車両一覧を、1年間に4枚作成する必要があります。
これも貸渡実績報告書と同じで、毎年5月31日までに所在地を管轄する運輸支局長に提出します。
これらの要件を更に詳しく説明したページも用意してあります。
申請書の作成
申請書の作成手続きに入ります。
申請先は、あなたの事業所の所在地を管轄する運輸支局長に申請をします。
申請書と必要な書類を確認していきましょう。
自家用自動車有償貸渡許可申請書
これがメインとなるレンタカー事業の許可申請書となります。
この申請書に、書類を添付する必要があります。
どのようなものを添付するのでしょう?
- 貸渡料金表及び貸渡約款を記載した書類
- 会社登記簿謄本(個人にあっては住民票、新法人にあっては発起人名簿)
誓約書(欠格事項)
この誓約書にて、あなた(会社)が欠格事由に該当していないことを記します。
事務所別車種別配置車両数一覧表
営業所毎に配置する車両の一覧を書類で作成します。
貸渡しの実施計画
ここで記載する項目はいくつかあるので確認します。
- 事務所ごとに配置する責任者
- 従業員への指導・研修の計画等
- 保険の加入状況・加入計画
- 整備管理者(整備責任者)の配置計画 等
整備管理者は必置ではありませんが、以下の車両を保有する場合は運輸支局へ整備管理者選任届を提出する必要があります。
- バス(乗車定員11人以上の自動車):1台以上
- 大型トラック等(車両総重量8トン以上):5台以上
- その他の自動車:10台以上
申請手続きに関する情報を詳しく説明したページを用意してあります。
申請前の確認
あなたがレンタカー許可申請をする前に、色々と準備をしておく必要があります。
何を準備しておかなければならないのでしょう?
申請書類
上述したレンタカー事業を開始する際の申請書をはじめとした、数種の書類を用意する必要があります。
会社登記簿謄本
あなたが法人であれば会社登記簿謄本を、個人であれば住民票を用意する必要がありましたよね。
また、法人の場合は登記簿の(事業)目的欄に「自家用自動車有償貸渡業」や「レンタカー事業」を入れておく必要があります。
貸渡約款の作成
レンタカーを貸し出す際の、条件等の決まりごとを作成する必要があります。
貸渡料金表の作成
レンタカーを貸し出す際の、料金表を作成しておく必要があります。
これらの書類を全て揃えて初めて申請することができます。
申請手続きの流れと期間
では、申請書を提出してからどのくらいの期間で許可はおりるのでしょう?
許可申請の流れを確認していきます。
申請書の提出
申請先は、あなたが営業される地域を管轄する運輸支局の窓口となります。
申請書を提出してから、標準処理期間は1か月となっております。
どことは言いませんが1~2週間で許可がおりる地域もあります。
申請の許可
申請書類に補正などが無ければ、上述した通りに約1か月で許可がおります。
この時点で、許可証が交付されます。
登録免許税の納付
登録免許税である90,000円を、金融機関などで支払います。
この金額は全国一律となっております。
レンタカーの登録
申請の許可がおりると、運輸支局より、事業用自動車等連絡書というものが発行されます。

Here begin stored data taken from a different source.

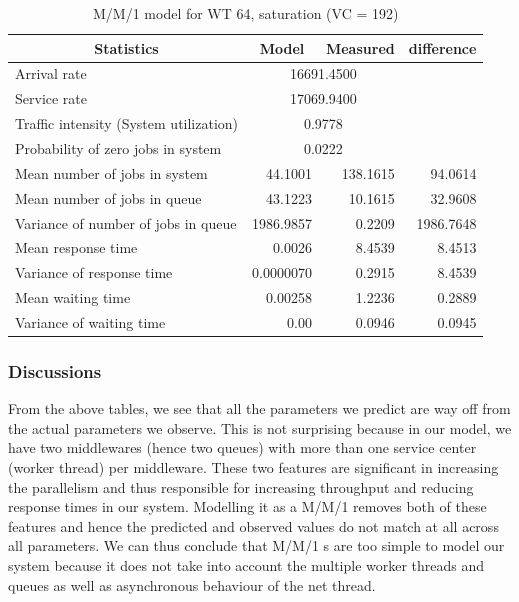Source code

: \documentclass[11pt,a4paper]{article}
\begin{document}
\begin{table}[H]
	\centering
	\caption{M/M/1 model for WT 64, saturation (VC = 192)}
	\begin{tabular}{|l|r|r|r|}
		\hline
		\multicolumn{1}{|c|}{Statistics} & \multicolumn{1}{c|}{Model} & \multicolumn{1}{c|}{Measured} & \multicolumn{1}{c|}{difference} \\ \hline
		Arrival rate & \multicolumn{ 2}{c|}{16691.4500} & \multicolumn{1}{l|}{} \\ \hline
		Service rate & \multicolumn{ 2}{c|}{17069.9400} & \multicolumn{1}{l|}{} \\ \hline
		Traffic intensity (System utilization) & \multicolumn{ 2}{c|}{0.9778} & \multicolumn{1}{l|}{} \\ \hline
		Probability of zero jobs in system & \multicolumn{ 2}{c|}{0.0222} & \multicolumn{1}{l|}{} \\ \hline
		Mean number of jobs in system & 44.1001 & 138.1615 & 94.0614 \\ \hline
		Mean number of jobs in queue & 43.1223 & 10.1615 & 32.9608 \\ \hline
		Variance of number of jobs in queue & 1986.9857 & 0.2209 & 1986.7648 \\ \hline
		Mean response time & 0.0026 & 8.4539 & 8.4513 \\ \hline
		Variance of response time & 0.0000070 & 0.2915 & 8.4539 \\ \hline
		Mean waiting time & 0.00258 & 1.2236 & 0.2889 \\ \hline
		Variance of waiting time & 0.00 & 0.0946 & 0.0945 \\ \hline
	\end{tabular}
	\label{}
\end{table}


\subsubsection{Discussions}
From the above tables, we see that all the parameters we predict are way off from the actual parameters we observe. This is not surprising because in our model, we have two middlewares (hence two queues) with more than one service center (worker thread) per middleware. These two features are significant in increasing the parallelism and thus responsible for increasing throughput and reducing response times in our system. Modelling it as a M/M/1 removes both of these features and hence the predicted and observed values do not match at all across all parameters. We can thus conclude that M/M/1 s are too simple to model our system because it does not take into account the multiple worker threads and queues as well as asynchronous behaviour of the net thread.
\end{document}
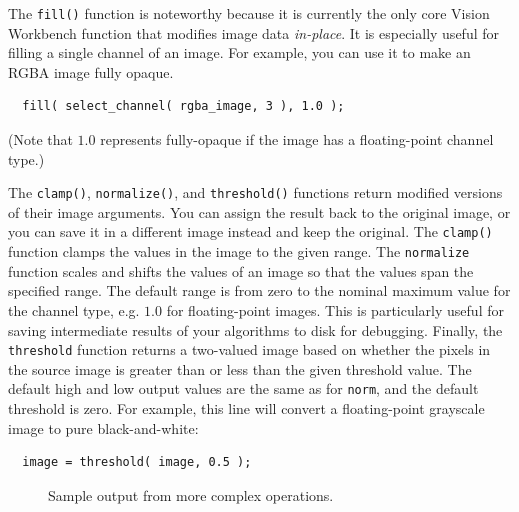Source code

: The \verb#fill()# function is noteworthy because it is currently the
only core Vision Workbench function that modifies image data {\it
  in-place}.  It is especially useful for filling a single channel of
an image.  For example, you can use it to make an RGBA image fully
opaque.
\begin{verbatim}
  fill( select_channel( rgba_image, 3 ), 1.0 );
\end{verbatim}
(Note that $1.0$ represents fully-opaque if the image has a
floating-point channel type.)

The \verb#clamp()#, \verb#normalize()#, and \verb#threshold()#
functions return modified versions of their image arguments.
You can assign the result back to the original image, or you can
save it in a different image instead and keep the original.
The \verb#clamp()# function clamps the values in the image to
the given range.  The \verb#normalize# function scales and
shifts the values of an image so that the values span the
specified range.  The default range is from zero to the nominal
maximum value for the channel type, e.g. $1.0$ for floating-point
images.  This is particularly useful for saving intermediate
results of your algorithms to disk for debugging.  Finally, the
\verb#threshold# function returns a two-valued image based on
whether the pixels in the source image is greater than or less
than the given threshold value.  The default high and low output
values are the same as for \verb#norm#, and the default threshold
is zero.  For example, this line will convert a floating-point
grayscale image to pure black-and-white:
\begin{verbatim}
  image = threshold( image, 0.5 );
\end{verbatim}

\begin{figure}[hp]
\centering
  \hfill
  \hfill
  \hfill
\caption{Sample output from more complex operations.}
\label{fig:complex}
\end{figure}

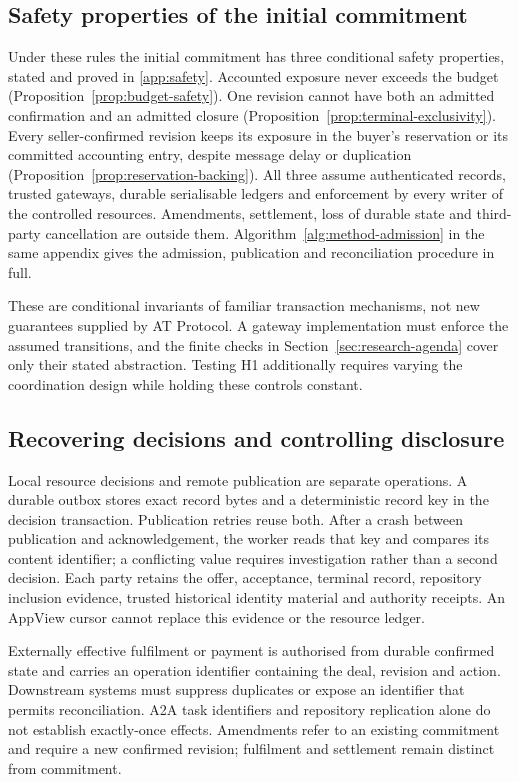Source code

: \subsection{Safety properties of the initial commitment}

Under these rules the initial commitment has three conditional safety properties, stated and proved in \cref{app:safety}. Accounted exposure never exceeds the budget (Proposition~\ref{prop:budget-safety}). One revision cannot have both an admitted confirmation and an admitted closure (Proposition~\ref{prop:terminal-exclusivity}). Every seller-confirmed revision keeps its exposure in the buyer's reservation or its committed accounting entry, despite message delay or duplication (Proposition~\ref{prop:reservation-backing}). All three assume authenticated records, trusted gateways, durable serialisable ledgers and enforcement by every writer of the controlled resources. Amendments, settlement, loss of durable state and third-party cancellation are outside them. Algorithm~\ref{alg:method-admission} in the same appendix gives the admission, publication and reconciliation procedure in full.

These are conditional invariants of familiar transaction mechanisms, not new guarantees supplied by AT Protocol. A gateway implementation must enforce the assumed transitions, and the finite checks in Section~\ref{sec:research-agenda} cover only their stated abstraction. Testing H1 additionally requires varying the coordination design while holding these controls constant.

\subsection{Recovering decisions and controlling disclosure}

Local resource decisions and remote publication are separate operations. A durable outbox stores exact record bytes and a deterministic record key in the decision transaction. Publication retries reuse both. After a crash between publication and acknowledgement, the worker reads that key and compares its content identifier; a conflicting value requires investigation rather than a second decision. Each party retains the offer, acceptance, terminal record, repository inclusion evidence, trusted historical identity material and authority receipts. An AppView cursor cannot replace this evidence or the resource ledger.

Externally effective fulfilment or payment is authorised from durable confirmed state and carries an operation identifier containing the deal, revision and action. Downstream systems must suppress duplicates or expose an identifier that permits reconciliation. A2A task identifiers and repository replication alone do not establish exactly-once effects. Amendments refer to an existing commitment and require a new confirmed revision; fulfilment and settlement remain distinct from commitment.


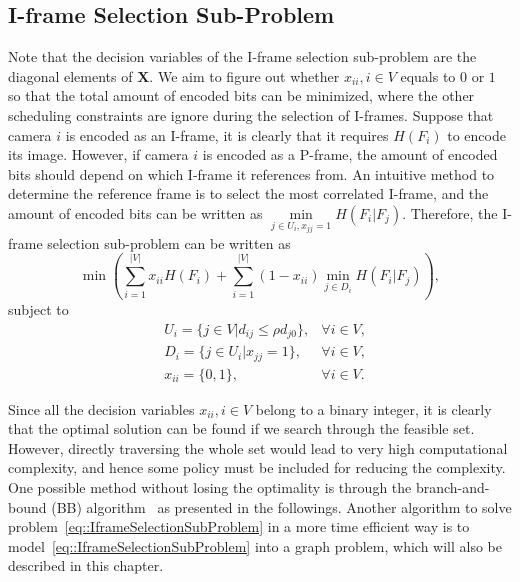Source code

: \subsection{I-frame Selection Sub-Problem}
\label{sec::iFrameSelectionSubProb}
Note that the decision variables of the I-frame selection sub-problem are the diagonal elements of $\mathbf{X}$.
We aim to figure out whether ${x_{ii},i \in V}$ equals to $0$ or $1$ so that the total amount of encoded bits can be minimized, where the other scheduling constraints are ignore during the selection of I-frames.
Suppose that camera $i$ is encoded as an I-frame, it is clearly that it requires $H(F_i)$ to encode its image.
However, if camera $i$ is encoded as a P-frame, the amount of encoded bits should depend on which I-frame it references from.
An intuitive method to determine the reference frame is to select the most correlated I-frame, and the amount of encoded bits can be written as $\underset{j \in U_i, x_{jj}=1}{\min} H(F_i|F_j)$.
Therefore, the I-frame selection sub-problem can be written as
\begin{equation*}
\min \left(
\sum_{i=1}^{|V|} x_{ii}H(F_i) +
\sum_{i=1}^{|V|} (1-x_{ii}) \underset{j \in D_i}{\min} H(F_i|F_j) \right),
\end{equation*}
subject to
\begin{align}
&U_i = \{ j \in V | d_{ij} \leq \rho d_{j0} \}, &\forall i \in V, \nonumber \\
&D_i = \{ j \in U_i| x_{jj} = 1\}, &\forall i \in V, \nonumber \\
&x_{ii} = \{0,1\}, &\forall i \in V.
\label{eq::IframeSelectionSubProblem}
\end{align}

Since all the decision variables ${x_{ii},i \in V}$ belong to a binary integer, it is clearly that the optimal solution can be found if we search through the feasible set.
However, directly traversing the whole set would lead to very high computational complexity, and hence some policy must be included for reducing the complexity.
One possible method without losing the optimality is through the branch-and-bound (BB) algorithm~\cite{BB} as presented in the followings.
Another algorithm to solve problem~\eqref{eq::IframeSelectionSubProblem} in a more time efficient way is to model~\eqref{eq::IframeSelectionSubProblem} into a graph problem, which will also be described in this chapter.
%
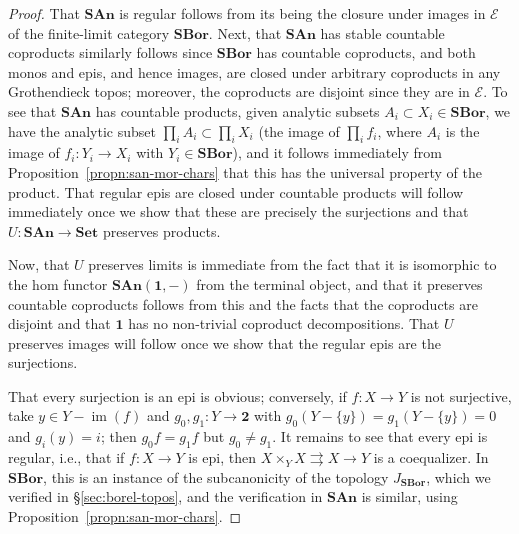 \documentclass[11pt]{amsart}
\newcommand\cE{\mathcal{E}}
\newcommand\im{\operatorname{im}}
\newcommand\SAn{\mathbf{SAn}}
\newcommand\SBor{\mathbf{SBor}}
\newcommand\Set{\mathbf{Set}}
\newcommand\set[2][]{#1\{{#2}#1\}}
\newcommand\tm{\mathbf{1}}
\newcommand\toto{\rightrightarrows}
\newcommand\two{\mathbf{2}}
\theoremstyle{definition}
\theoremstyle{remark}
\theoremstyle{plain}
\begin{document}
\begin{proof}
  That \( \SAn \) is regular follows from its being the closure under images in \( \cE \) of the finite-limit category \( \SBor \).
  Next, that \( \SAn \) has stable countable coproducts similarly follows since \( \SBor \) has countable coproducts, and both monos and epis, and hence images, are closed under arbitrary coproducts in any Grothendieck topos; moreover, the coproducts are disjoint since they are in \( \cE \).
  To see that \( \SAn \) has countable products, given analytic subsets \( A_i \subset X_i \in \SBor \), we have the analytic subset \( \prod_i A_i \subset \prod_i X_i \) (the image of \( \prod_i f_i \), where \( A_i \) is the image of \( f_i \colon Y_i \to X_i \) with \( Y_i \in \SBor \)), and it follows immediately from Proposition~\ref{propn:san-mor-chars} that this has the universal property of the product.
  That regular epis are closed under countable products will follow immediately once we show that these are precisely the surjections and that \( U \colon \SAn \to \Set \) preserves products.

  Now, that \( U \) preserves limits is immediate from the fact that it is isomorphic to the hom functor \( \SAn(\tm, -) \) from the terminal object, and that it preserves countable coproducts follows from this and the facts that the coproducts are disjoint and that \( \tm \) has no non-trivial coproduct decompositions.
  That \( U \) preserves images will follow once we show that the regular epis are the surjections.

  That every surjection is an epi is obvious; conversely, if \( f \colon X \to Y \) is not surjective, take \( y \in Y - \im(f) \) and \( g_0,g_1 \colon Y \to \two \) with \( g_0(Y - \set{y}) = g_1(Y - \set{y}) = 0 \) and \( g_i(y) = i \); then \( g_0 f = g_1 f \) but \( g_0 \ne g_1 \).
  It remains to see that every epi is regular, i.e., that if \( f \colon X \to Y \) is epi, then \( X \times_Y X \toto X \to Y \) is a coequalizer.
  In \( \SBor \), this is an instance of the subcanonicity of the topology \( J_{\SBor} \), which we verified in \S\ref{sec:borel-topos}, and the verification in \( \SAn \) is similar, using Proposition~\ref{propn:san-mor-chars}.
\end{proof}
\end{document}
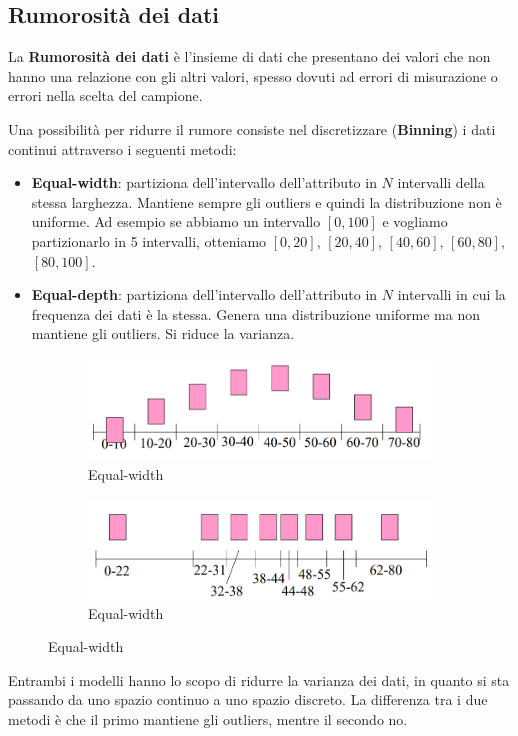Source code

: \subsection{Rumorosità dei dati}
\begin{definizione} 
      La \textbf{Rumorosità dei dati} è l'insieme di dati che presentano dei
      valori che non hanno una relazione con gli altri valori, spesso dovuti ad
      errori di misurazione o errori nella scelta del campione.
\end{definizione}
Una possibilità per ridurre il rumore consiste nel discretizzare (\textbf{Binning})
i dati continui attraverso i seguenti metodi:
\begin{itemize}
      \item \textbf{Equal-width}: partiziona dell'intervallo dell'attributo in $N$
            intervalli della stessa larghezza. Mantiene sempre gli outliers e
            quindi la distribuzione non è uniforme.
            Ad esempio se abbiamo un intervallo $[0, 100]$ e vogliamo partizionarlo
            in 5 intervalli, otteniamo $[0, 20]$, $[20, 40]$, $[40, 60]$, $[60, 80]$,
            $[80, 100]$.
      \item \textbf{Equal-depth}: partiziona dell'intervallo dell'attributo in $N$
            intervalli in cui la frequenza dei dati è la stessa. Genera una
            distribuzione uniforme ma non mantiene gli outliers. Si riduce la
            varianza.
\end{itemize}
\begin{figure}[!ht]
      \begin{subfigure}[b]{0.45\textwidth}
            \centering
            \includegraphics[width=\textwidth]{./img/Preprocessing/equalwidth.png}
            \caption{Equal-width}
            \label{fig:equal-width}
      \end{subfigure}
      \hfill
      \begin{subfigure}[b]{0.45\textwidth}
            \centering
            \includegraphics[width=\textwidth]{./img/Preprocessing/equaldepth.png}
            \caption{Equal-width}
            \label{fig:equal-depth}
      \end{subfigure}
\end{figure}
Entrambi i modelli hanno lo scopo di ridurre la varianza dei dati, in quanto si
sta passando da uno spazio continuo a uno spazio discreto. La differenza tra i
due metodi è che il primo mantiene gli outliers, mentre il secondo no.
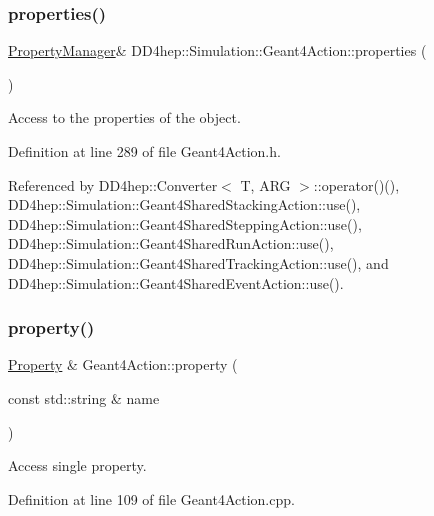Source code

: \subsubsection{\texorpdfstring{properties()}{properties()}}
{\footnotesize\ttfamily \hyperlink{class_d_d4hep_1_1_property_manager}{Property\+Manager}\& D\+D4hep\+::\+Simulation\+::\+Geant4\+Action\+::properties (\begin{DoxyParamCaption}{ }\end{DoxyParamCaption})\hspace{0.3cm}{\ttfamily [inline]}}



Access to the properties of the object. 



Definition at line 289 of file Geant4\+Action.\+h.



Referenced by D\+D4hep\+::\+Converter$<$ T, A\+R\+G $>$\+::operator()(), D\+D4hep\+::\+Simulation\+::\+Geant4\+Shared\+Stacking\+Action\+::use(), D\+D4hep\+::\+Simulation\+::\+Geant4\+Shared\+Stepping\+Action\+::use(), D\+D4hep\+::\+Simulation\+::\+Geant4\+Shared\+Run\+Action\+::use(), D\+D4hep\+::\+Simulation\+::\+Geant4\+Shared\+Tracking\+Action\+::use(), and D\+D4hep\+::\+Simulation\+::\+Geant4\+Shared\+Event\+Action\+::use().

\hypertarget{class_d_d4hep_1_1_simulation_1_1_geant4_action_a7b1a0ac81a980bfa966a972caaaf5bfc}{}\label{class_d_d4hep_1_1_simulation_1_1_geant4_action_a7b1a0ac81a980bfa966a972caaaf5bfc} 
\subsubsection{\texorpdfstring{property()}{property()}}
{\footnotesize\ttfamily \hyperlink{class_d_d4hep_1_1_property}{Property} \& Geant4\+Action\+::property (\begin{DoxyParamCaption}\item[{const std\+::string \&}]{name }\end{DoxyParamCaption})}



Access single property. 



Definition at line 109 of file Geant4\+Action.\+cpp.




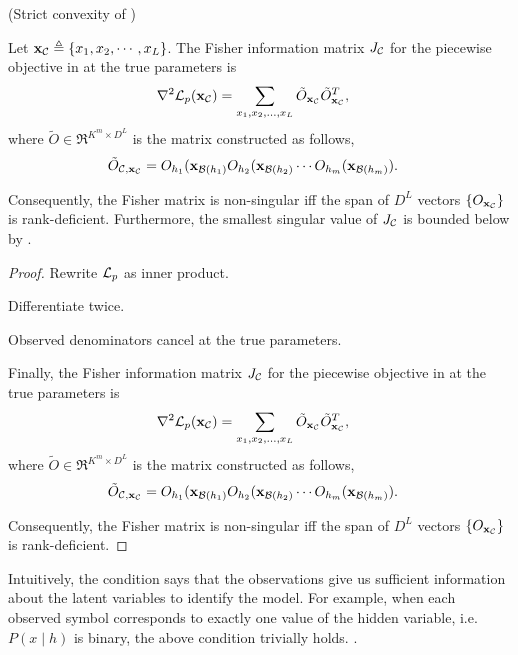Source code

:   \begin{lemma} (Strict convexity of )
  \label{lem:hessian}

  Let $\mathbf{x}_{\mathcal{C}} \triangleq\{x_1, x_2, \cdots, x_L\}$. The Fisher information
  matrix $J_{\mathcal{C}}$ for the piecewise objective in  at the
  true parameters is 
  \begin{align}
    \nabla^2 \mathcal{L}_p(\mathbf{x}_{\mathcal{C}}) 
    &= \sum_{x_1, x_2, \ldots, x_L} \tilde O_{\mathbf{x}_{\mathcal{C}}} \tilde O_{\mathbf{x}_{\mathcal{C}}}^T,
  \end{align}
  where $\tilde O \in \Re^{K^m \times D^L}$ is the matrix constructed as follows,
  \begin{align}
    \tilde O_{\mathcal{C}, \mathbf{x}_{\mathcal{C}}} &= O_{h_1}(\mathbf{x}_{\mathcal{B}(h_1)} O_{h_2}(\mathbf{x}_{\mathcal{B}(h_2)} \cdots O_{h_m}(\mathbf{x}_{\mathcal{B}(h_m)}).
  \end{align}

  Consequently, the Fisher matrix is non-singular iff the span of $D^L$ vectors $\{ O_{\mathbf{x}_{\mathcal{C}}} \}$ is rank-deficient.
  Furthermore, the smallest singular value of $J_{\mathcal{C}}$ is bounded below
    by .
\end{lemma}
\begin{proof}
  Rewrite $\mathcal{L}_p$ as inner product.

  Differentiate twice.

  Observed denominators cancel at the true parameters.

  Finally, the Fisher information matrix $J_{\mathcal{C}}$ for the piecewise
  objective in  at the true parameters is 
  \begin{align}
    \nabla^2 \mathcal{L}_p(\mathbf{x}_{\mathcal{C}}) 
    &= \sum_{x_1, x_2, \ldots, x_L} \tilde O_{\mathbf{x}_{\mathcal{C}}} \tilde O_{\mathbf{x}_{\mathcal{C}}}^T,
  \end{align}
  where $\tilde O \in \Re^{K^m \times D^L}$ is the matrix constructed as follows,
  \begin{align}
    \tilde O_{\mathcal{C}, \mathbf{x}_{\mathcal{C}}} &= O_{h_1}(\mathbf{x}_{\mathcal{B}(h_1)} O_{h_2}(\mathbf{x}_{\mathcal{B}(h_2)} \cdots O_{h_m}(\mathbf{x}_{\mathcal{B}(h_m)}).
  \end{align}

  Consequently, the Fisher matrix is non-singular iff the span of $D^L$
    vectors $\{ O_{\mathbf{x}_{\mathcal{C}}} \}$ is rank-deficient.
\end{proof}

Intuitively, the condition  says that the observations give
  us sufficient information about the latent variables to identify the
  model. 
For example, when each observed symbol corresponds to exactly one value
  of the hidden variable, i.e. $P(x \mid h )$ is binary, the above
  condition trivially holds\verify.
.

地域によってはレンタカー事業者証との引き換えという場合もあります。
この書類と車検証を持って今度は陸運局へ行きレンタカーの登録を行います。
この登録が終わって、はじめて「わナンバー」が取得できるわけです。
わナンバーの登録に関して詳しく説明したページもございます。
業務開始
このような手順を経て、晴れて業務開始となります。
申請書の提出から許可までは、およそ1か月強で可能かと思います。
それに付随した書類の作成や手続きを踏まえると、プラス1か月みておいたほうが良いでしょう。
申請手続きの流れや期間を詳しく説明したページを用意してあります。
レンタカー事業を始める際、法人設立が良いか?個人経営でも良いか?
それぞれにメリットとデメリットがあります。
- 設立手続き
- 信用
- 経費の計上
- 社会保険加入の有無
- 赤字の繰り越し期間
- 会計年度
など、それぞれに違いが出てくるわけです。
これらを比較したページも用意してあります。
個人経営?フランチャイズ加盟?
あなたはレンタカーを開業しようとして、一度はフランチャイズについて調べたことがあるかもしれません。
それぞれにメリット・デメリットは当然あります。
それらを比較したページも用意してあります。
合同会社って何?
最近よく耳にする合同会社。
個人事業主より信用は高く、株式会社より自由度が高いといったメリットを持つ合同会社。
どのような会社なのでしょう?
詳しく説明したページを用意しました。
申請手続きを自分でする?行政書士に依頼する?
あなたも、時間をかければ取得することが十分可能です。
時間短縮を取るか?費用削減を取るか?
ちなみに行政書士に依頼する平均報酬は63,662円です。
よろしければコチラのページもご覧ください。
無料でレンタカーのユーザーニーズを調べる方法
あなたがレンタカー事業を始める際、ユーザーがレンタカーに何を求めているかが分かったら嬉しくないですか?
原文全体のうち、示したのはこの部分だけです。